• About this task
Across all the records below, count the lines that hold "subseteq". State only that figure.

Records drawn from a dataset:
[Start of Attachment]

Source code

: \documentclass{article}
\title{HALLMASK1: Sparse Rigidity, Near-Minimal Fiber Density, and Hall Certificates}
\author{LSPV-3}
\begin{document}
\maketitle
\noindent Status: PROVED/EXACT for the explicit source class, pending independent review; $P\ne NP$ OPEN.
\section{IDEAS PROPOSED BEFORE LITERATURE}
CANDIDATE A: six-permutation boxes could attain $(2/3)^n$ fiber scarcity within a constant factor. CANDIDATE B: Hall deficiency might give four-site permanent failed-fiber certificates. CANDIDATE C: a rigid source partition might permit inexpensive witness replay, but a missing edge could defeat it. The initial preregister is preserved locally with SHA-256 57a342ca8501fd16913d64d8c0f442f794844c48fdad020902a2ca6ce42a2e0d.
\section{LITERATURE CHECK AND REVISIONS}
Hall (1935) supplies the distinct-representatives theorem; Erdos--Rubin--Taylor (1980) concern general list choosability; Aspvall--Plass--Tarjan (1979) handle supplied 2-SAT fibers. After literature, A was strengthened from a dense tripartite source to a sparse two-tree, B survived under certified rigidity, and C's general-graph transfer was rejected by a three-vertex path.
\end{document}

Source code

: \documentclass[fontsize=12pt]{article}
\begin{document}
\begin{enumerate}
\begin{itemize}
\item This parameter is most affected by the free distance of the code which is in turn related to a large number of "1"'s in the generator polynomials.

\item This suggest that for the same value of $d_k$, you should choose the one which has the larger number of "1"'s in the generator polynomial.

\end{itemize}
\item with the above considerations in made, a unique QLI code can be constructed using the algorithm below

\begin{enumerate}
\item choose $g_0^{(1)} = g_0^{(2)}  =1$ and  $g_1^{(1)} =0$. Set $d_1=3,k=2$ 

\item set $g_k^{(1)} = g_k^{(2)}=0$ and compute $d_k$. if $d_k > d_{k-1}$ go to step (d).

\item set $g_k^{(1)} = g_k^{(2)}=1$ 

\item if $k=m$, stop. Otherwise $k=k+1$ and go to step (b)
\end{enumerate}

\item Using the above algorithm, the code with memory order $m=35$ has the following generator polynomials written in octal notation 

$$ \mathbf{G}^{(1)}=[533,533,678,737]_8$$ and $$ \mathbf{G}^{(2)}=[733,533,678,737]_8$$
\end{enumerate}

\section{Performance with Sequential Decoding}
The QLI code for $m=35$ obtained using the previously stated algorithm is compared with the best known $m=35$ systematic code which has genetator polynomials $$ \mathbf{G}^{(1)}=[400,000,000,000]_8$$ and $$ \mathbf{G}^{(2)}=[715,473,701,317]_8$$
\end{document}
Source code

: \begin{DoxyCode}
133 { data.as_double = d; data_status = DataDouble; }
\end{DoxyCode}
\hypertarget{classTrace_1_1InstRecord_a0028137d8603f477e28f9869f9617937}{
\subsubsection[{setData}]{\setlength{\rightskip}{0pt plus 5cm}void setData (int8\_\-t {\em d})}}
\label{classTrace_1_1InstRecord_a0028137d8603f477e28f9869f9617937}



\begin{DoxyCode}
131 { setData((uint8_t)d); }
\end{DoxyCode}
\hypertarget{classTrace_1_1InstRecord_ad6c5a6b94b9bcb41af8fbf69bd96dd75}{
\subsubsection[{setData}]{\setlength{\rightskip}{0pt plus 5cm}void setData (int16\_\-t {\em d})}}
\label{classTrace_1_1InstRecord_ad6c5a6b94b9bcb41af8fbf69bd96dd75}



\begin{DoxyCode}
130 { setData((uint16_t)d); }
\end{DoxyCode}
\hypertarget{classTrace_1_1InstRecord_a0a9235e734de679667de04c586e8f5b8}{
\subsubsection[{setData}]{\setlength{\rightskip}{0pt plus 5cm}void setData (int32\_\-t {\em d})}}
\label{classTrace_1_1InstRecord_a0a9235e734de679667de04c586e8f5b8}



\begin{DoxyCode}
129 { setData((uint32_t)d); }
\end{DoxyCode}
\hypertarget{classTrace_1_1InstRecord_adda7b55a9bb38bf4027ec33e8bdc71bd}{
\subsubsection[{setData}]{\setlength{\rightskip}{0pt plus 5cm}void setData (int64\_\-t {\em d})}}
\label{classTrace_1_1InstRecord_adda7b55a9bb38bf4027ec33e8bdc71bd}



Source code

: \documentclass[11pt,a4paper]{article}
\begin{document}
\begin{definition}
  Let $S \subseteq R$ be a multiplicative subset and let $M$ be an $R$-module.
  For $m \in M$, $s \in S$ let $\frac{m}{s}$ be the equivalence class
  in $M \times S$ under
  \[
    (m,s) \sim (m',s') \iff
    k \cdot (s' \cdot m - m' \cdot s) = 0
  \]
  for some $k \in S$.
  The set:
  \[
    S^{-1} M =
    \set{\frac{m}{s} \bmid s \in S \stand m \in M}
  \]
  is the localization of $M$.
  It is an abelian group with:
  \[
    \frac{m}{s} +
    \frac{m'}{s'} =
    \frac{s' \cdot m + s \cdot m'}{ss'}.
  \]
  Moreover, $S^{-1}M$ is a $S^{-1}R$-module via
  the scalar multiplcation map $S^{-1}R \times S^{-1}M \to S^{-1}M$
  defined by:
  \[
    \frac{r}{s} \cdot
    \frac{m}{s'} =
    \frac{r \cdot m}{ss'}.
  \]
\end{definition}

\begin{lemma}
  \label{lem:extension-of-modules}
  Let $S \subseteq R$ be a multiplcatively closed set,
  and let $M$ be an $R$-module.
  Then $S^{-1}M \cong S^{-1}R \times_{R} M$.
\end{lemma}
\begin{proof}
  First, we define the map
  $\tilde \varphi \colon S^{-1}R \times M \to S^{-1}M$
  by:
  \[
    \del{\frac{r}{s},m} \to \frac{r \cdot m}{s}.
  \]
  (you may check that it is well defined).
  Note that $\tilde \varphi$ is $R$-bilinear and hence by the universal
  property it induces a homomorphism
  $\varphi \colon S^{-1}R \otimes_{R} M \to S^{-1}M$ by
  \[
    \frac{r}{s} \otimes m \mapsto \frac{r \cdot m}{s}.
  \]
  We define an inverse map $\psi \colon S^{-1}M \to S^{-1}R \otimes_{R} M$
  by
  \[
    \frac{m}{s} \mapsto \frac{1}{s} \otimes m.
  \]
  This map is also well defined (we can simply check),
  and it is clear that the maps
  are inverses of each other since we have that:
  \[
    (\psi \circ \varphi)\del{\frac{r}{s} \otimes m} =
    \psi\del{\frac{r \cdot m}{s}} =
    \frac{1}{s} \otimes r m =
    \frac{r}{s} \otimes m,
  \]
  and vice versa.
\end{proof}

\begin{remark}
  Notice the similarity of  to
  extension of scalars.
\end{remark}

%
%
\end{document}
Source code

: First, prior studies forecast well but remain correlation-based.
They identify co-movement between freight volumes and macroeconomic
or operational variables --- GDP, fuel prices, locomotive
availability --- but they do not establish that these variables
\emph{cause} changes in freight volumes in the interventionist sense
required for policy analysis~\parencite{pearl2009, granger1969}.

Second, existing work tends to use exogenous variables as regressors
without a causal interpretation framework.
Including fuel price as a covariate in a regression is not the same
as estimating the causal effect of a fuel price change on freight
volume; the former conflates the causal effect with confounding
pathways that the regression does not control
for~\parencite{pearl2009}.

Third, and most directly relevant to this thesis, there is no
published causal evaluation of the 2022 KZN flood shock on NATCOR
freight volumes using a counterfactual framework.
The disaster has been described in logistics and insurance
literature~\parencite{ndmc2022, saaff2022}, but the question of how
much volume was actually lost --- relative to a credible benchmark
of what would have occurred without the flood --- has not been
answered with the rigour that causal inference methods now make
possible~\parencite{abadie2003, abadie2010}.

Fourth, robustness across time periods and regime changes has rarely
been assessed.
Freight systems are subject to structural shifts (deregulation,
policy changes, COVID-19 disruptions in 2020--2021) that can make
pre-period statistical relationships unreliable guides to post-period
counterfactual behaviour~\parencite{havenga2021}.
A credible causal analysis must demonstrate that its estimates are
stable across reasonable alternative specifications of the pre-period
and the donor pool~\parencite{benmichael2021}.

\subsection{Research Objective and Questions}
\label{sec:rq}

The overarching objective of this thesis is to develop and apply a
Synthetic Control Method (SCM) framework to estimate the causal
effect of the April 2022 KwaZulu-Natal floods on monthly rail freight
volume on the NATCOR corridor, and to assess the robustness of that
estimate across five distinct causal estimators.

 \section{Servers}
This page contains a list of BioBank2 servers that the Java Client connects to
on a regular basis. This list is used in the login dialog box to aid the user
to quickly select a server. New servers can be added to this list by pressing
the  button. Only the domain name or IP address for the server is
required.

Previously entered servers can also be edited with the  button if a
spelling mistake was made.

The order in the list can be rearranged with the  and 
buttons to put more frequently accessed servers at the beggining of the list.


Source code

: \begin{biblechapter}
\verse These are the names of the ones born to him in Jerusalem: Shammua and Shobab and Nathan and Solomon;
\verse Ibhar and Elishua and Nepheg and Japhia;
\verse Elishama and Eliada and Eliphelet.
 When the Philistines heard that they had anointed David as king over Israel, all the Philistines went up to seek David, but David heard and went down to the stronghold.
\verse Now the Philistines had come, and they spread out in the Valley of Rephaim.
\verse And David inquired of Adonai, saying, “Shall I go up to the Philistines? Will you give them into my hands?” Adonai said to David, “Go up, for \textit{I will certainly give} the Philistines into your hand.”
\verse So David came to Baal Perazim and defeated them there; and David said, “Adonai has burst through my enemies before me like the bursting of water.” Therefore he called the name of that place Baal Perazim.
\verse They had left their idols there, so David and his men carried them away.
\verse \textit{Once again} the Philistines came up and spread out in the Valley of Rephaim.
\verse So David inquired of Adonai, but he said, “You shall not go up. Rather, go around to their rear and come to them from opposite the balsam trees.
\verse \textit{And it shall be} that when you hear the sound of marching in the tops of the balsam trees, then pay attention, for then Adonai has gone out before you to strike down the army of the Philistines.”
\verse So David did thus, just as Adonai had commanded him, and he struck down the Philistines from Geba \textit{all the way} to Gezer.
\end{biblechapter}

[End of Attachment]

• Solution below
2